• **Entries taken from a collection**:
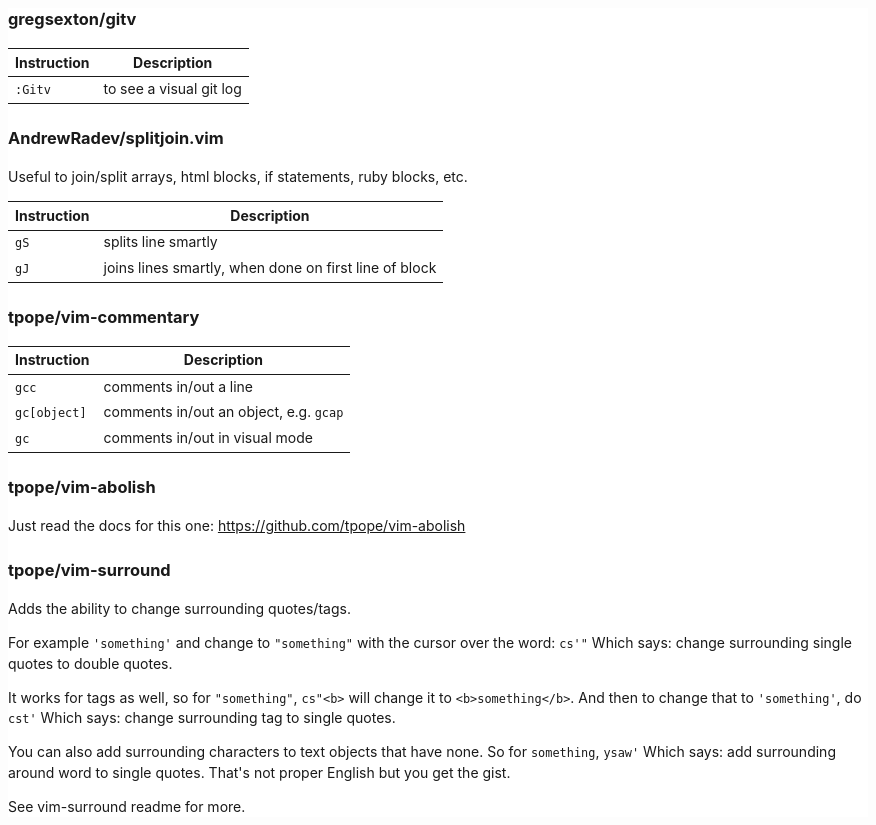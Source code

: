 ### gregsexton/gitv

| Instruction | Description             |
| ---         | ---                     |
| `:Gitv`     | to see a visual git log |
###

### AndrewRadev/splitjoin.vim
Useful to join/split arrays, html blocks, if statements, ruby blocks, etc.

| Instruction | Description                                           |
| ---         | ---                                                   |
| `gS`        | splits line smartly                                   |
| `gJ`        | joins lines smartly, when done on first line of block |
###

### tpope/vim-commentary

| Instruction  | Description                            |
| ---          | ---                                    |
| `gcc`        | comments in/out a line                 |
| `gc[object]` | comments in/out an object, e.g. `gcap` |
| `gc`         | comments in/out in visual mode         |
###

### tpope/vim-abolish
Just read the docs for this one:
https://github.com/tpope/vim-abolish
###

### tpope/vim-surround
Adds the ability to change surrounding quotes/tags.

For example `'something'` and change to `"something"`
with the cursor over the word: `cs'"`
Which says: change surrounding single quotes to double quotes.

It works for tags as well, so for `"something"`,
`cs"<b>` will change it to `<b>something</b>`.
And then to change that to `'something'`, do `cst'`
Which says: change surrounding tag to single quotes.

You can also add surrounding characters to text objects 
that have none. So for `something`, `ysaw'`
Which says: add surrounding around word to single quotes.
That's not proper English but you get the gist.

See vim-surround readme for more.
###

• **WHAT THE TASK ASKS**: Set down the entries shown above once more, exactly as they read, but without pictures.

• **ANSWER FOR THE TASK**:
Source code

: ### gregsexton/gitv

| Instruction | Description             |
| ---         | ---                     |
| `:Gitv`     | to see a visual git log |
###

### AndrewRadev/splitjoin.vim
Useful to join/split arrays, html blocks, if statements, ruby blocks, etc.

| Instruction | Description                                           |
| ---         | ---                                                   |
| `gS`        | splits line smartly                                   |
| `gJ`        | joins lines smartly, when done on first line of block |
###

### tpope/vim-commentary

| Instruction  | Description                            |
| ---          | ---                                    |
| `gcc`        | comments in/out a line                 |
| `gc[object]` | comments in/out an object, e.g. `gcap` |
| `gc`         | comments in/out in visual mode         |
###

### tpope/vim-abolish
Just read the docs for this one:
https://github.com/tpope/vim-abolish
###

### tpope/vim-surround
Adds the ability to change surrounding quotes/tags.

For example `'something'` and change to `"something"`
with the cursor over the word: `cs'"`
Which says: change surrounding single quotes to double quotes.

It works for tags as well, so for `"something"`,
`cs"<b>` will change it to `<b>something</b>`.
And then to change that to `'something'`, do `cst'`
Which says: change surrounding tag to single quotes.

You can also add surrounding characters to text objects 
that have none. So for `something`, `ysaw'`
Which says: add surrounding around word to single quotes.
That's not proper English but you get the gist.

See vim-surround readme for more.
###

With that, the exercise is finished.